Colectivo, a chain with locations in Chicago, Milwaukee, and Madison, with over 20 locations, employs hundreds. The union would seek to represent workers across all their cafes locations, as well as their roasters and bakery. They have been campaigning among their staff and are in the authorization card signing stage to join the International Brotherhood of Electrical Workers (IBEW).
Initially, they sent an initial email to all staff that was described as “union-busting,” urging workers that unionizing would hurt the culture of the company. This was followed up by several other emails sent to staff that “included some language about the effect that [a union] can have on company’s finances, or alluding that the union can’t protect your job, no matter what… there was some threatening language,” says Kait Dessoffy, one of Colectivo’s union organizers.
Starting in early October, Colectivo’s management hired the Labor Relations Institute, a firm that bills itself as providing union-avoidance consultants.
According to Dessoffy, Colectivo’s management has been requiring staff to attend mandatory meetings led by lawyers from the Labor Relations Institute. “They didn’t tell anyone what it was about. We figured out after they started happening because we talked to each other.”
The lawyers from the company gave presentations to captive audiences and spoke about the fact that they “provide a neutral view of unions… and they gave worst of the worst case scenario, and very exaggerated situations, and just some patently false information, primarily about the early phases of unionization, particularly, finding authorization cards.”
Dessoffy says those meetings have had a galvanizing effect on staff. “There were a lot of people on the fence that realized there was information they weren’t getting from this meeting, and we had a lot of questions for our union organizers.”
Two weeks ago, Collective announced the closure of two Wisconsin cafes and the cancellation of a planned cafe in West Town, citing pandemic related financial loss. At the same time, they also laid off workers, including an employee who was involved with unionizing efforts, Zoe Muellner. IBEW will be filing a complaint on her behalf.

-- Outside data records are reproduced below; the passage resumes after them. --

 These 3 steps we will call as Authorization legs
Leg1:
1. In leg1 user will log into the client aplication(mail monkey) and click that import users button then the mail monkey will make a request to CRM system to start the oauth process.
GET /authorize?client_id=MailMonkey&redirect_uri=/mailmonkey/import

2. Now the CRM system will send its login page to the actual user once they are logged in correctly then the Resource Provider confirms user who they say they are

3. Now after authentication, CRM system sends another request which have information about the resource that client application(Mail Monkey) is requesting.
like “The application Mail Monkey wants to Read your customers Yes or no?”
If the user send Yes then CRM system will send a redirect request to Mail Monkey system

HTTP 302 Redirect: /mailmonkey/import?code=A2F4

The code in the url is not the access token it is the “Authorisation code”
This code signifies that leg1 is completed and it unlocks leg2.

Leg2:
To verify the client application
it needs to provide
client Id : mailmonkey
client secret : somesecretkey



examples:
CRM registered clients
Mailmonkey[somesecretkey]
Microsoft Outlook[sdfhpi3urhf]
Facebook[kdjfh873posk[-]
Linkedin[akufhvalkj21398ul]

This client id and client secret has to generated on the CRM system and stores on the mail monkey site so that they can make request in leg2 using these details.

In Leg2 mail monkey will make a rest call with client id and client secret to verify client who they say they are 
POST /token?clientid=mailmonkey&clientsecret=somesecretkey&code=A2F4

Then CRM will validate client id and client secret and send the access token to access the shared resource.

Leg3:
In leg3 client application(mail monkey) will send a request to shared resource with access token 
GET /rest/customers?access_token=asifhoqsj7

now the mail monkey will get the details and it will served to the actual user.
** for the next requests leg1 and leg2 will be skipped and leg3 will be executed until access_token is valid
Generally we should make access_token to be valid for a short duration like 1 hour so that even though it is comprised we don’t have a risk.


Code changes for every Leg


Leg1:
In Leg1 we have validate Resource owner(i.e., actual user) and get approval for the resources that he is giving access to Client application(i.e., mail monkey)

Pandemic safety concerns are still of primary concern to workers, according to Dessoffy. “The biggest relief came from indoor dining being shut down,” Dessoffy says about the Illinois state shutdown of indoor dining at restaurants and cafes. Colectivo had previous plans to open up indoor dining at select locations.
Colectivo’s unionization efforts are undeterred, and they are still campaigning for workers to sign authorization cards in order to hold a vote. The effort has volunteers going from shop to shop and answering any questions that workers may have, capitalizing on the momentum that management’s responses caused.
“We don’t know what our jobs will look like [with COVID}. The sooner we can unionize, the better.”